Get Word-Level Confidence in Speech-to-Text with Python

🎯 Voice AI Consulting

Get dedicated support and consultation to ensure your specific needs are met.

TLDR: Word-level confidence scores tell you how certain a speech-to-text model is about each transcribed word. This tutorial shows you how to get word-level confidence scores in Python and how to set word-confidence thresholds to detect uncertain words.

What is a Confidence Score?

A confidence score is a numerical probability value that indicates how certain a machine learning model is about its prediction. In the context of speech recognition, confidence scores help measure the reliability of the model's output and identify potential errors in automated transcriptions.

What is a Word-Level Confidence Score?

Word-level confidence scores are probability scores represented as numerical values between 0.0 and 1.0 that indicate how certain an ASR model is about each transcribed word. These per-word confidence scores help estimate word-level reliability and improve transcription quality:

0.0: Lowest confidence (very uncertain)
1.0: Highest confidence (very certain)

Confidence scores vary across Automatic Speech Recognition (ASR) engines and indicate model certainty rather than guaranteed accuracy. An ASR model might be 90% accurate but have poorly calibrated confidence scores. Different speech-to-text providers may return different word-level confidence values for the same transcribed word, and some systems like open-source Whisper don't provide confidence scores at all.

Why Confidence Scores Matter?

Word-level confidence scores can improve an application's reliability and user experience. For example, A voice assistant can use low word-level confidence scores to ask "Did you say...?" instead of executing an uncertain command, or a transcription software can flag uncertain words for human review to improve transcription quality and accuracy.

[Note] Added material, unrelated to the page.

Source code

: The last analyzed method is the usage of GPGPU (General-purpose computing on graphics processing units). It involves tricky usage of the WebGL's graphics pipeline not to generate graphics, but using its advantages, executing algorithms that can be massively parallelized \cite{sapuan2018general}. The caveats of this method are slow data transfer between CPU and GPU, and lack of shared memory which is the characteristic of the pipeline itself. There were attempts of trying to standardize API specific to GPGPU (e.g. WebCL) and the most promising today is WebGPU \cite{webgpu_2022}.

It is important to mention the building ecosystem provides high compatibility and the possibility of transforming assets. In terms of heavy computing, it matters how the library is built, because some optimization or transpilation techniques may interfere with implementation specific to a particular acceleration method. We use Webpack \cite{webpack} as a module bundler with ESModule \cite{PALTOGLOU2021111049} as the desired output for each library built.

Implement Word-Level Confidence Scores in Python

What You'll Need:

Python 3.9+
An audio file to transcribe (WAV, MP3, FLAC, or other common formats)
Picovoice AccessKey from the Picovoice Console

What You'll Build:

Python script to get transcriptions with word-level confidence scores
Python script to detect low-confidence words using a custom threshold

Install the Speech-to-Text SDK

Install the speech-to-text SDK using pip:

pip install pvleopard

Full Code to Get Word-Level Confidence Scores in Python

Here's the complete working code that transcribes an audio file and displays each word with its individual confidence score:

import pvleopard
import argparse

def transcribe_with_confidence(access_key, audio_path):
    leopard = pvleopard.create(access_key=access_key)
    transcript, words = leopard.process_file(audio_path)
    
    print("Final Transcript:")
    print(transcript)
    print("\nWord-Level Details:")
    for word in words:
        print(f"{word.word:<20} {word.confidence:.2f}")
    
    leopard.delete()

def main():
    parser = argparse.ArgumentParser()
    parser.add_argument("--access_key", required=True, help="Picovoice AccessKey")
    parser.add_argument("--audio_path", required=True, help="Path to audio file")
    args = parser.parse_args()
    
    transcribe_with_confidence(args.access_key, args.audio_path)

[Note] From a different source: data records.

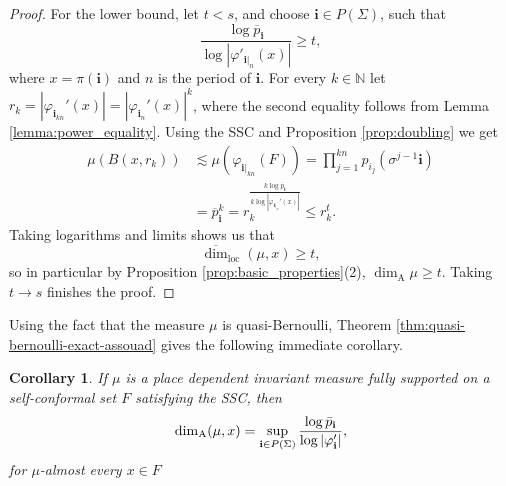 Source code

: \documentclass{PRM}
\newcommand{\field}[1]{\mathbb{#1}}
\newcommand{\N}{\field{N}}
\newcommand{\updim}{\overline{\dim}}
\theoremstyle{plain}
\newtheorem{cor}[thm]{Corollary}
\theoremstyle{definition}
\theoremstyle{remark}
\begin{document}
\begin{proof}
For the lower bound, let $t<s$, and choose $\mathbf{i}\in P(\Sigma)$, such that
\begin{equation*}
    \frac{\log \overline{p}_{\mathbf{i}}}{\log |\varphi'_{\mathbf{i}|_{n}}(x)|}\geq t,
\end{equation*}
where $x=\pi(\mathbf{i})$ and $n$ is the period of $\mathbf{i}$. For every $k\in\N$ let $r_k=|\varphi_{\mathbf{i}_{kn}}'(x)|=|\varphi_{\mathbf{i}_{n}}'(x)|^k$, where the second equality follows from Lemma \ref{lemma:power_equality}. Using the SSC and Proposition \ref{prop:doubling} we get
\begin{align*}
    \mu(B(x,r_k))&\lesssim \mu(\varphi_{\mathbf{i}|_{kn}}(F))=\prod_{j=1}^{kn}p_{i_j}(\sigma^{j-1}\mathbf{i})\\
    &=\overline{p}_{\mathbf{i}}^k=r_k^\frac{k\log \overline{p}_{\mathbf{i}}}{k\log |\varphi_{\mathbf{i}|_{n}}'(x)|}\leq r_k^t.
\end{align*}
Taking logarithms and limits shows us that
\begin{equation*}
    \updim_{\text{loc}}(\mu,x)\geq t,
\end{equation*}
so in particular by Proposition \ref{prop:basic_properties}(2),  $\dim_{\mathrm{A}}\mu\geq t$. Taking $t\to s$ finishes the proof.
\end{proof}
Using the fact that the measure $\mu$ is quasi-Bernoulli, Theorem \ref{thm:quasi-bernoulli-exact-assouad} gives the following immediate corollary.
\begin{cor}\label{cor:invmeas-pw}
If $\mu$ is a place dependent invariant measure fully supported on a self-conformal set $F$ satisfying the SSC, then
\begin{equation*}
    \dim_{\mathrm{A}}(\mu,x)=\sup_{\mathbf{i}\in P(\Sigma)}\frac{\log \Bar{p}_{\mathbf{i}}}{\log|\varphi'_{\mathbf{i}}|},
\end{equation*}
for $\mu$-almost every $x\in F$
\end{cor}
\end{document}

if __name__ == "__main__":
    main()

Run the Word Confidence Python Script

Save the code as word_confidence.py and run it from the command line with your Picovoice AccessKey and audio file path:

python word_confidence.py --access_key ${YOUR_ACCESS_KEY_HERE} --audio_path path/to/your/audio.wav

Python Code Output: Word-Level Confidence Scores

Final Transcript:
the quick brown fox jumps over the lazy dog

Word-Level Details:
the                  0.99
quick                0.92
brown                0.89
fox                  0.95
jumps                0.78
over                 0.94
the                  0.97
lazy                 0.88
dog                  0.96

Each word includes a confidence score (0.0 to 1.0) associated with it. Lower confidence scores indicate uncertain recognition and potentially misrecognized words; higher confidence scores indicate confident recognition and greater reliability.

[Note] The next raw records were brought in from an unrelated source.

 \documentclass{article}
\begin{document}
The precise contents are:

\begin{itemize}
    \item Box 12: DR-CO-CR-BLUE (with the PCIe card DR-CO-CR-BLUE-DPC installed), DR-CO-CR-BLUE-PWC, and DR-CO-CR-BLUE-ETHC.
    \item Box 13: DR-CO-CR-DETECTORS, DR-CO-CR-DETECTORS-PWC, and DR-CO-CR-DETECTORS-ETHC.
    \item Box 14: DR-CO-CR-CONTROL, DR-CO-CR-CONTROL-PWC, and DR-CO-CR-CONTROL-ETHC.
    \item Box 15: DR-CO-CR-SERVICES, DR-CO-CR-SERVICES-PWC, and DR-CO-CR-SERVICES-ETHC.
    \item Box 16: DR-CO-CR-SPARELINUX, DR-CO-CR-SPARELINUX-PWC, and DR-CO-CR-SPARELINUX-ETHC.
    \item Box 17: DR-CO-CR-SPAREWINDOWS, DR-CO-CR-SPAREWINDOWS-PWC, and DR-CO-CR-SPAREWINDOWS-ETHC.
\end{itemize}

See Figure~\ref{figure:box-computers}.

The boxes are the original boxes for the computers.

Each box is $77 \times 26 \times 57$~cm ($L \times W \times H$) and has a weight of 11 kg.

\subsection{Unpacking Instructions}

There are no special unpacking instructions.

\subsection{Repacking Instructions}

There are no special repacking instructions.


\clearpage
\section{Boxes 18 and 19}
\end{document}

Detect Low-Confidence Words in Speech-to-Text (Word Confidence Threshold)

One of the most practical uses of word-level confidence scores is identifying uncertain words that may need review. Here's the Python code to automatically flag low-confidence words using a custom confidence threshold:

import pvleopard
import argparse

CONFIDENCE_THRESHOLD = 0.90

def identify_low_confidence_words(access_key, audio_path, threshold=CONFIDENCE_THRESHOLD):
    leopard = pvleopard.create(access_key=access_key)
    transcript, words = leopard.process_file(audio_path)
    
    low_confidence_words = [word for word in words if word.confidence < threshold]
    
    if low_confidence_words:
        print(f"Found {len(low_confidence_words)} word(s) below {threshold}:")
        for word in low_confidence_words:
            print(f"  '{word.word}' - {word.confidence:.2f} (at {word.start_sec:.2f}s)")
    else:
        print(f"All words above {threshold}")
    
    leopard.delete()

def main():
    parser = argparse.ArgumentParser()
    parser.add_argument("--access_key", required=True, help="Picovoice access key")
    parser.add_argument("--audio_path", required=True, help="Path to audio file")
    args = parser.parse_args()
    
    identify_low_confidence_words(args.access_key, args.audio_path)

if __name__ == "__main__":
    main()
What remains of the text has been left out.